The Celtics allowed 16 offensive rebounds against Portland, and they’ve dropped to 16th in the league in defensive rebounding percentage after ranking 3rd last season and 8th in ’08.
This is a very bad thing, and it’s a sort of unexpected thing. The decline in Boston’s offensive rebounding (they rank 27th) was predictable given the loss of one of the league’s best offensive rebounders (Leon Powe) and the signing of a player (Rasheed Wallace) who has never been a good offensive rebounder.
But Wallace has always been a very good defensive rebounder. So has Kevin Garnett. So has Kendrick Perkins.
So why are the C’s giving up so many more offensive rebounds this season? When you watch the tape, it’s very hard to pinpoint one cause or easy scapegoat. Sometimes an offensive rebound is just bad luck.

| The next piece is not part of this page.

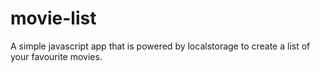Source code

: # movie-list
A simple javascript app that is powered by localstorage to create a list of your favourite movies.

But sometimes a team puts itself in position to fail long before a shot goes up.
Let’s look at why Andre Miller (a frickin’ point guard) was able to grab that board so easily.
Here’s where we are right before LaMarcus Aldridge (holding the ball) goes to work against Rasheed Wallace on the left wing:
Andre Miller (guarded by Rajon Rondo at the left elbow) has just delivered an entry pass to Aldridge and is cutting through the paint. All is well.
But seconds later, we see this:
The main thing to notice here is that Rajon Rondo has stopped paying attention to Miller (who is on the right edge of the paint, about halfway to the baseline). Instead, Rondo is lurking in the paint as Aldridge takes a hard dribble to his left. This is Rajon’s choice, and it’s the choice that is going to result in Miller’s offensive rebound.
Is it a good choice or an unneeded bit of help defense that isn’t really helpful? I’m not sure. Perhaps Rajon’s presence in the paint helped Aldridge decided to take a step-back jumper instead of driving, but Aldridge is more a jump-shooter than a guy who attacks the hoop off the dribble.
In any case, here’s what things look like when the shot is in the air:
You can see the problem area: Big Baby and Tony Allen have to box out three guys on the right side of the floor. Rondo is flat-footed in the left side of the paint. If the board bounces his way (or back to Eddie House near the foul line), we forget about this and move on.
Another thing to note: Tony Allen doesn’t start the rebounding part of this possession in great position, as he’s behind everyone and focusing on the same Blazer (Juwan Howard) as Big Baby. It’s tough to pin this on TA, though; boxing out three guys with two players is tough work.
Here’s what things look like when the ball comes off the rim:
Allen has done a nice job sliding inside of one Blazers (Martell Webster), and Big Baby has taken care of Howard. That leaves Miller alone for the board and put-back. If this board is anyone’s “fault” (and assigning blame in the NBA is tricky business), it’s Rajon’s.
Let’s look at one more example that shows the weird combination of poor technique, age and plain ol’ bad luck that can contribute to an offensive rebound for the bad guys:
Let’s slow it down. Here’s how the court looks as Rudy Fernandez takes that corner three:
Nothing alarming here. The C’s have a bunch of guys in the paint to box out Portland’s one guy in the paint (Dante Cunningham). Sheed’s positioning behind Cunningham isn’t great, but he is between Cunningham and the rim and can take care of things but sliding forward a step or two and sealing Cunningham out. Let’s see if he gets the job done:
Sheed’s a bit flat-footed, but otherwise his position here is sound, right? Everyone else is doing good work. Check out Glen Davis turning around to find a body and box out.
Except one thing: Look at Eddie House behind Sheed and Cunningham. Eddie appears to have his right arm (the one in a white sleeve) on Cunningham’s back, sorta shoving him. I watched this clip at least a dozen times. At first, I thought Eddie shoved Sheed by accident. The more I watch it, the more it looks like Eddie, for whatever reason, decided to give Cunningham an extra little push toward the baseline.
What do you guys think? Am I reading/seeing this right? If I am, perhaps Eddie is trying his best to take Cunningham out of rebounding position by shoving him under the rim.
If so, his plan backfires:
Cunningham is athletic enough to get back into the play despite Eddie’s little push. He goes the rim and curls back into the paint. Even so, he’s really only in position to get the rebound if it bounces into a very limited slice of air—right in front of the rim or just to the right of the rim, where there’s some empty space between Cunningham and Ray Allen.
And guess where it goes?
Seriously, if you’re going to blame someone here, whom do you blame? Sheed? House? Allen for being a generally poor weak side rebounder? The basketball gods?
It’s tough, right?
I think the only generalization you might be able to (cautiously) make is that Sheed just isn’t very quick on his feet anymore.
But one thing you can say for sure: It’s tough to pinpoint one or even two reasons why the C’s are having trouble protecting the defensive glass. It’s a team thing, and everyone has to do better.